It is not rational but there it is.

So The front brake reservoir was bone dry when I got it. The previous owner told me (with a straight face) the front brake CABLE was broken and would need to be replaced. I looked at the master cylinder and thought OOOOOHHHH-KKKAAAAYYY but kept it to myself.

So I put fluid in and got almost no pressure when I tried to bleed it. I figured the master was filled with... well..crud. I pulled it and was not surprised.

I had to drive the piston out with a brass punch after pulling the spring clip. The washer had rusted to the cylinder. I figured I would clean it up even thought I pretty much figured it was scrap.



CLR and one of Larry's sonic cleaners - wonderful toy, did amazing things. The bore still had some residual uglyness when I looked down it.

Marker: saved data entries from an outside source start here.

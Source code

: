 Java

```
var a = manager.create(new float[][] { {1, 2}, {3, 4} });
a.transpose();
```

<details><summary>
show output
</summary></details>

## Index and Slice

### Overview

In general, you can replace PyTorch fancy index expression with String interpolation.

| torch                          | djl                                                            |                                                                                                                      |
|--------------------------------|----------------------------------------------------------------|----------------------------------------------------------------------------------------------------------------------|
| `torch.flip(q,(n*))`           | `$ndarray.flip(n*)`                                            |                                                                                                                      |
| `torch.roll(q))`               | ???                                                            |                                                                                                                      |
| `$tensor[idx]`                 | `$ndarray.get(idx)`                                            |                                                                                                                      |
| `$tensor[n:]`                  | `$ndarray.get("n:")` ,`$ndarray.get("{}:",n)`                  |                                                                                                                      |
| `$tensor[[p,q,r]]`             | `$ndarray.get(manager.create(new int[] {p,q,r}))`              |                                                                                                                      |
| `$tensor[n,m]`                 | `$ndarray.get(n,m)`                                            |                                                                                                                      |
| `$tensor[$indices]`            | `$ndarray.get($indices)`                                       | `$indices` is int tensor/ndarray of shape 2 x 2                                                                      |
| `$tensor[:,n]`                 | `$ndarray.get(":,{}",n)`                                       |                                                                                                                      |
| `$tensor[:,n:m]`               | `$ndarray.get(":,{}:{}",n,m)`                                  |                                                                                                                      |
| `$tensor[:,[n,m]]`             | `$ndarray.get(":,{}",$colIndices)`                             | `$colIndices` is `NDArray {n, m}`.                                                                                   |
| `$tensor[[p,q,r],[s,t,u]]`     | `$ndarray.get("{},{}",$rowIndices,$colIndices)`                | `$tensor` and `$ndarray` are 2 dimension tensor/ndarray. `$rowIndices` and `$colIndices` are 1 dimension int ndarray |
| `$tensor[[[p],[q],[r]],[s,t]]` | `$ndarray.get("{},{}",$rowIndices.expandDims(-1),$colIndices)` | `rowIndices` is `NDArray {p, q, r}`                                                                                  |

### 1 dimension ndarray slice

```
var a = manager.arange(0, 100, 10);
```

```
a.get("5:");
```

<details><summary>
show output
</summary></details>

I know there are hones for this but I picked up an extra 410 shotgun bore cleaning "Wool Blend Mops". I cut a cleaning rod to about 6 inches then put it in my variable speed drill. A touch of toothpaste and few seconds in the bore and it looks like a mirror.



I am not sure if there is anything wrong with this approach but it sure looks great.



Thought I would share.

I am going to have to put a rebuild kit in it because the washer, spring clip, and dust boot are all messed up. The piston looks good the spring and other rubber seal all look good. A shame to spend $40 for a kit but if your in there do it right.

Anyway I will put a stainless steel line on it and redo the caliper next.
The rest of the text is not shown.